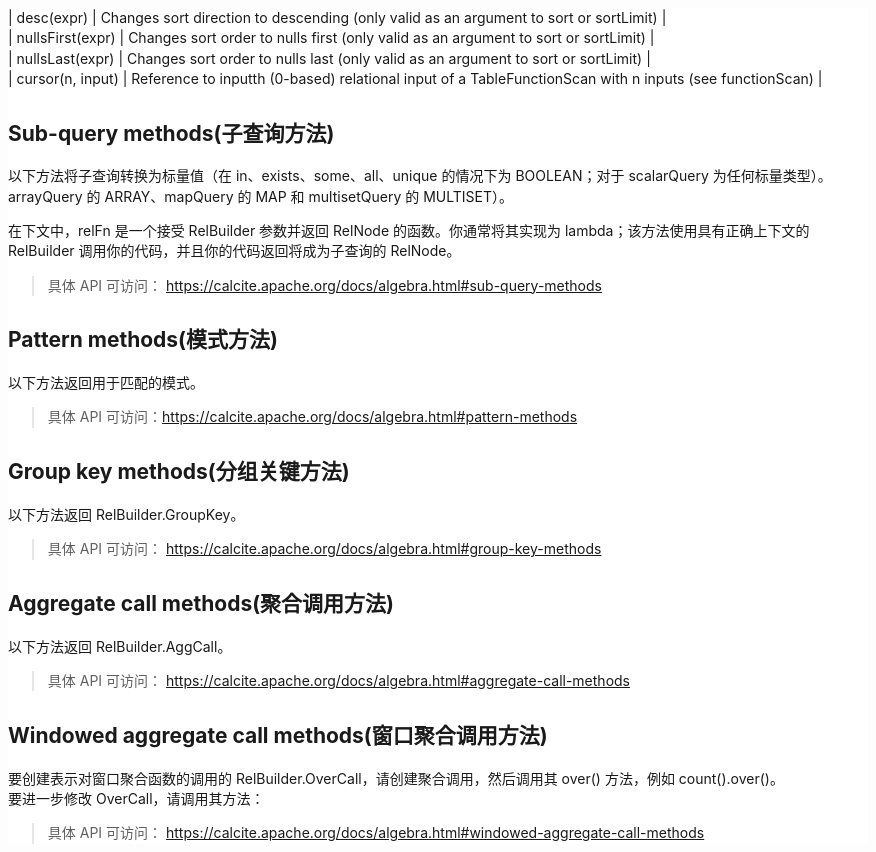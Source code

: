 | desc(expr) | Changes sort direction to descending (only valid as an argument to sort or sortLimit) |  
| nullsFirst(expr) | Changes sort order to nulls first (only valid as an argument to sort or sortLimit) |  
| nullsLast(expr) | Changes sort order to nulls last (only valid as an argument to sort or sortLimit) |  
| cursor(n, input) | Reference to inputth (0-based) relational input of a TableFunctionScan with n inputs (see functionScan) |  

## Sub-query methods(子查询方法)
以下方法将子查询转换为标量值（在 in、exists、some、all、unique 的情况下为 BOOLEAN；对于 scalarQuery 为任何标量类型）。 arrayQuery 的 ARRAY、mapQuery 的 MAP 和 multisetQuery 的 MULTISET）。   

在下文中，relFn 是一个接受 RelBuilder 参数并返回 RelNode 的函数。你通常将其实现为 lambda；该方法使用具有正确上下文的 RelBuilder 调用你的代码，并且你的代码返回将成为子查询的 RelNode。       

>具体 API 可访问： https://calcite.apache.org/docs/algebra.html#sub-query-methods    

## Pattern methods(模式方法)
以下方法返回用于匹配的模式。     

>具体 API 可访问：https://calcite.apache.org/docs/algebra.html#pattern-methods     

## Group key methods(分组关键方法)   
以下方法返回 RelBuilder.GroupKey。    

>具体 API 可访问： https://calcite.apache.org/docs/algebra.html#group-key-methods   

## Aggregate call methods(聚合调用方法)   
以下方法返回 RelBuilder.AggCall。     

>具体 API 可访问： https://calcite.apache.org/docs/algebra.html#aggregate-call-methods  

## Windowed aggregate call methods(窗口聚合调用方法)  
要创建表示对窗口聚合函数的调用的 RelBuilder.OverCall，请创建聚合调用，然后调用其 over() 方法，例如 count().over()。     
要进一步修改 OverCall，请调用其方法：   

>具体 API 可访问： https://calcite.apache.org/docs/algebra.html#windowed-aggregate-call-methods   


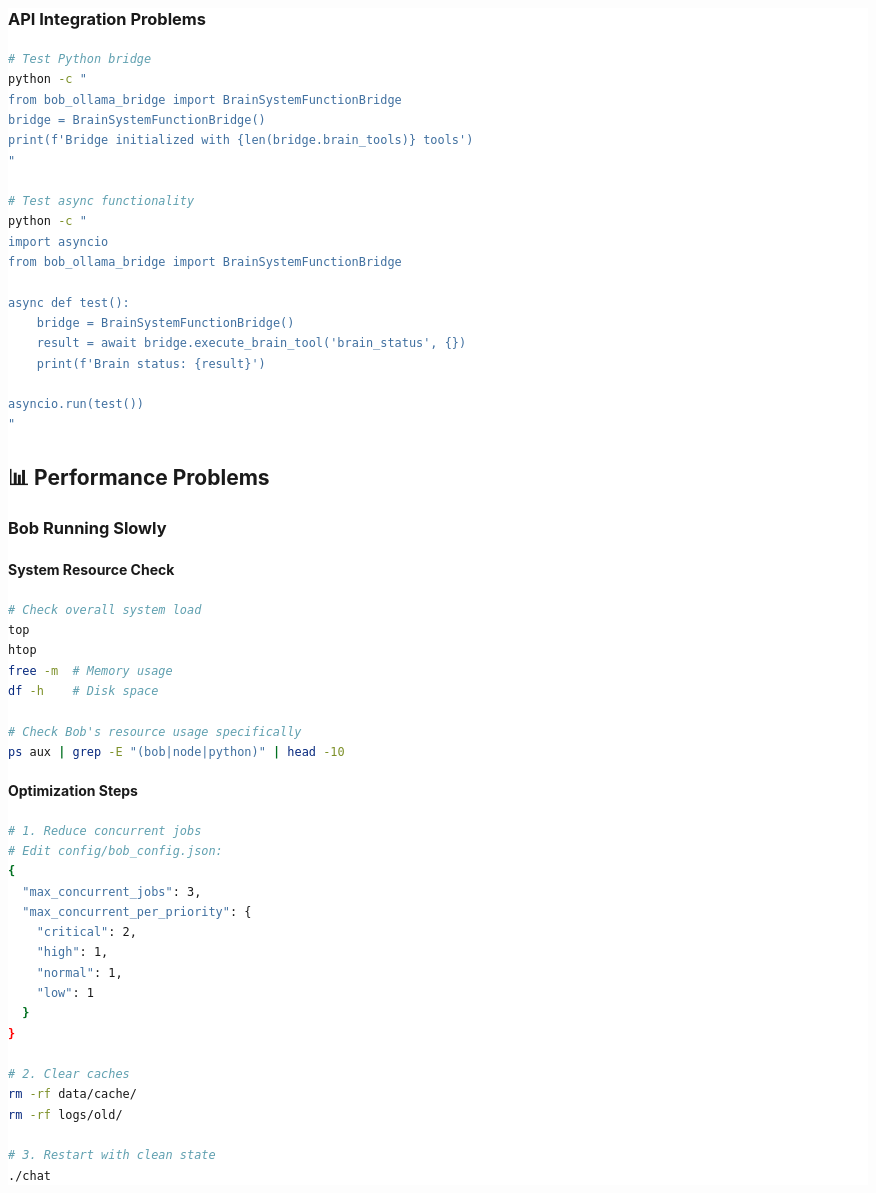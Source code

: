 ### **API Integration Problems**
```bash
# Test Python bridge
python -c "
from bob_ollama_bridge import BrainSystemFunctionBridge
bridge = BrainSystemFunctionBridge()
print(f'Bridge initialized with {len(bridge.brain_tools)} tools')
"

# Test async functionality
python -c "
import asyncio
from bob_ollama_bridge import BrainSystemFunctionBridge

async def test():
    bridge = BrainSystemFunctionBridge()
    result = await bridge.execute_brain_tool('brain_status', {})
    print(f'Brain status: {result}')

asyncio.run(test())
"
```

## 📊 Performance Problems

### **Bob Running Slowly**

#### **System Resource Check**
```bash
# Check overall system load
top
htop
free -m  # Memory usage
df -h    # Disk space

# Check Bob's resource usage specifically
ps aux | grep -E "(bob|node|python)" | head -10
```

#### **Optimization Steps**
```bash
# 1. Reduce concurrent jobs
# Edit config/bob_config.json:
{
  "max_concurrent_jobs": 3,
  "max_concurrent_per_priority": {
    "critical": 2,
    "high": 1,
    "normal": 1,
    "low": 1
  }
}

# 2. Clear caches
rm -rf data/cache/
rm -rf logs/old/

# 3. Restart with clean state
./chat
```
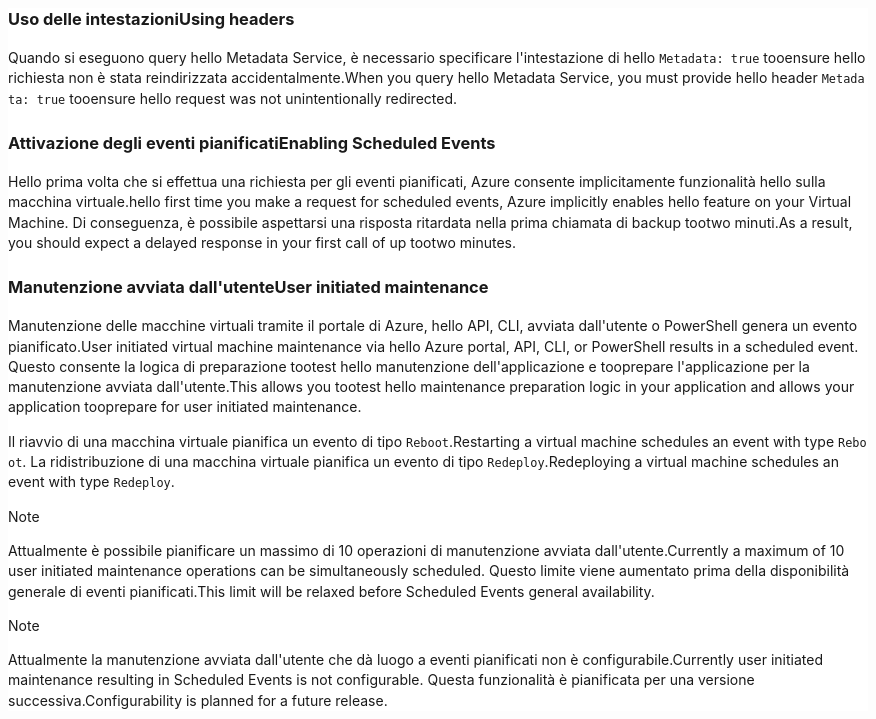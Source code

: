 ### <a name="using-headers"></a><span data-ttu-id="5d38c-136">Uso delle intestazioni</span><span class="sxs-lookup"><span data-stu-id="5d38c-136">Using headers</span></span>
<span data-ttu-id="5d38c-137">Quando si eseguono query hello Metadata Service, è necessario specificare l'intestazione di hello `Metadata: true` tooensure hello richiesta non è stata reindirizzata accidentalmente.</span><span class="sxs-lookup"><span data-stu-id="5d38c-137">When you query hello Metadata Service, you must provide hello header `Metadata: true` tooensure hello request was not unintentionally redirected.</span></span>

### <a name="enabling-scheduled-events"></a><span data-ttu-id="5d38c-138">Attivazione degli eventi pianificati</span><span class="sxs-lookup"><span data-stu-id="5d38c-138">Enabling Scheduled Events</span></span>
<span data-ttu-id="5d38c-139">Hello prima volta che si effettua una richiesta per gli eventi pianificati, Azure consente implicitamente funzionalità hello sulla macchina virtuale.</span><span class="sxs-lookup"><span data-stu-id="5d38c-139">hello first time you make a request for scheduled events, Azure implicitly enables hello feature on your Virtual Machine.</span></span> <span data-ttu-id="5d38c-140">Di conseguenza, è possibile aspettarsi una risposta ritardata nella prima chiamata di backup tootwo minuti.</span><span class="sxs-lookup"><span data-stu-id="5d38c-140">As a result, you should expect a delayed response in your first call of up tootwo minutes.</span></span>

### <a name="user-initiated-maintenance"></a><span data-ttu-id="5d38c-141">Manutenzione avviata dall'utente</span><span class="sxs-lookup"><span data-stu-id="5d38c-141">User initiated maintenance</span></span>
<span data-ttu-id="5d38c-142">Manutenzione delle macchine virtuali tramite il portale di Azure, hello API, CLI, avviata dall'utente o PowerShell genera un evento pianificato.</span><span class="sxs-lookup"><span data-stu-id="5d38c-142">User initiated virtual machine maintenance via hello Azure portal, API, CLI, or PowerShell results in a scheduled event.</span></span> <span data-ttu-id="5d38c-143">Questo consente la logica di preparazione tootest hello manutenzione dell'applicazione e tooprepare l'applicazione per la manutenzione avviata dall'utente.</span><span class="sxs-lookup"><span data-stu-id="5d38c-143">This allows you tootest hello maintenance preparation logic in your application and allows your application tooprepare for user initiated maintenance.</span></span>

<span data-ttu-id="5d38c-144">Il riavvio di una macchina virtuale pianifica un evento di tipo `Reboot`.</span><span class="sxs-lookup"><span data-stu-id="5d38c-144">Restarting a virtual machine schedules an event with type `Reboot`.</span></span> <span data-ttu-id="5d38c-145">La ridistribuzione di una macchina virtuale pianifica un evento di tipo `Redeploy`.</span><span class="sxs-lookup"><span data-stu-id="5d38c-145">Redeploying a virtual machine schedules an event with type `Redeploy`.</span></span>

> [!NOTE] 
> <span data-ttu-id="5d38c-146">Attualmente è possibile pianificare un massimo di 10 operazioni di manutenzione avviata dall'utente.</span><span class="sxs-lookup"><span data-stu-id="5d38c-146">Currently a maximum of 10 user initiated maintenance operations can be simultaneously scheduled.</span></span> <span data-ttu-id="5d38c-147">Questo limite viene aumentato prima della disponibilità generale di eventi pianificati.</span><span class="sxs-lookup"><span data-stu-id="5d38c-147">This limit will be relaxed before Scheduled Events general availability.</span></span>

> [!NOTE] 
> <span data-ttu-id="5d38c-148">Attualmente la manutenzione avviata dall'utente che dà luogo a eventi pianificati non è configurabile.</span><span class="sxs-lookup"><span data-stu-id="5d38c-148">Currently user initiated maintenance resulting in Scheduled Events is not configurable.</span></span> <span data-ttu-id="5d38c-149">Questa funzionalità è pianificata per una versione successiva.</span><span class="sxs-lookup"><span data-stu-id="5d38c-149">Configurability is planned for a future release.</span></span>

---

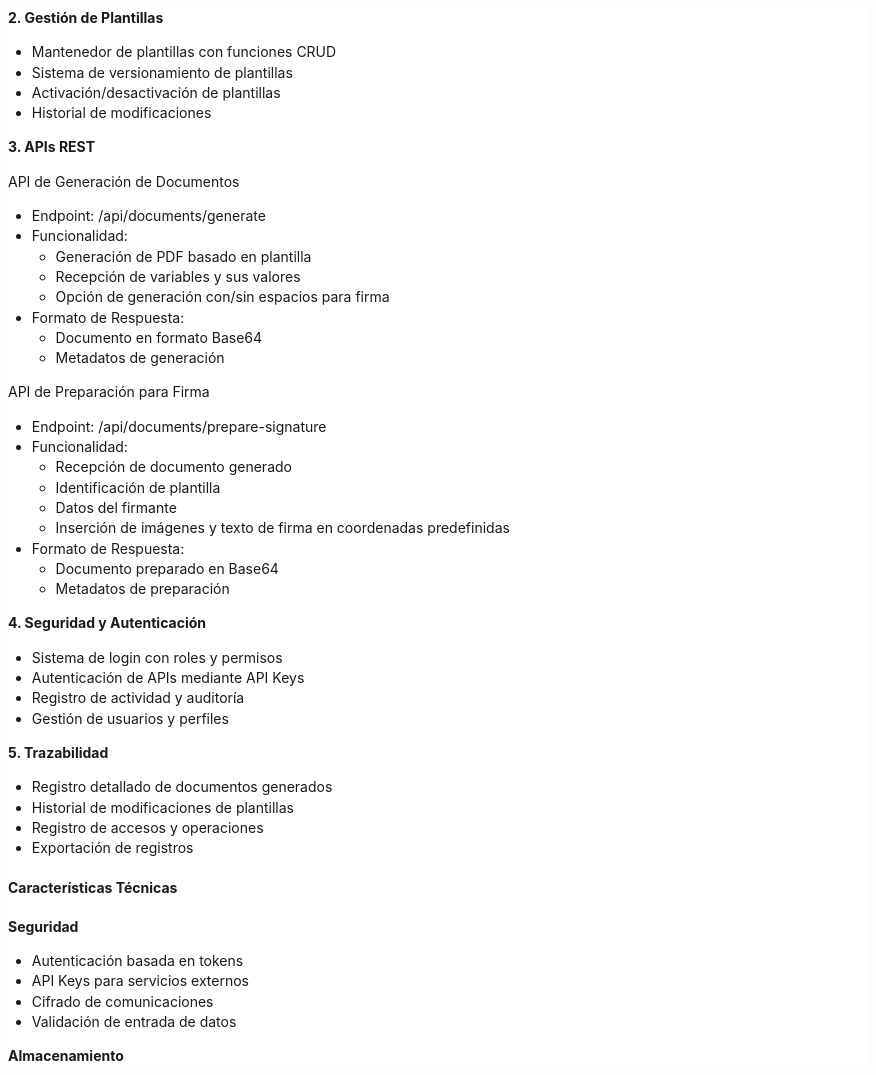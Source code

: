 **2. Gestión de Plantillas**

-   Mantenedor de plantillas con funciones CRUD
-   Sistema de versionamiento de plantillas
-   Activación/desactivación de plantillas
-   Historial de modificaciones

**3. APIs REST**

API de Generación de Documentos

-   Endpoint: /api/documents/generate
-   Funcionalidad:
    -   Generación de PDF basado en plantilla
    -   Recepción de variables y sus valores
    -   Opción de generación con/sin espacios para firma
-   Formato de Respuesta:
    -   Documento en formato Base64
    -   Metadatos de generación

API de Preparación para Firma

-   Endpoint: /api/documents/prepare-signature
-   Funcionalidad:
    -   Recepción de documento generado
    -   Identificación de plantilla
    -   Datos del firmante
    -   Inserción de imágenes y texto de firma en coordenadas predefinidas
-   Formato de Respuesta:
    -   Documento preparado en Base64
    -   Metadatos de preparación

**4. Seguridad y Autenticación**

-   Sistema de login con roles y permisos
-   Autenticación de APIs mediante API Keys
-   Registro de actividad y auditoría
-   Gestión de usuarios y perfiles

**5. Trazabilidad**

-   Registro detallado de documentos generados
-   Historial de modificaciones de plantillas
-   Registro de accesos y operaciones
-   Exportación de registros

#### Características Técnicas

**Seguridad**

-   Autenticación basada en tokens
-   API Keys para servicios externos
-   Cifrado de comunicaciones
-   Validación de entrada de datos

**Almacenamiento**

§ EXERCISE REQUIREMENTS
In the preceding material, find each line holding the word "expr" and copy it out.

§ WRITTEN SOLUTION
: | desc(expr) | Changes sort direction to descending (only valid as an argument to sort or sortLimit) |  
| nullsFirst(expr) | Changes sort order to nulls first (only valid as an argument to sort or sortLimit) |  
| nullsLast(expr) | Changes sort order to nulls last (only valid as an argument to sort or sortLimit) |  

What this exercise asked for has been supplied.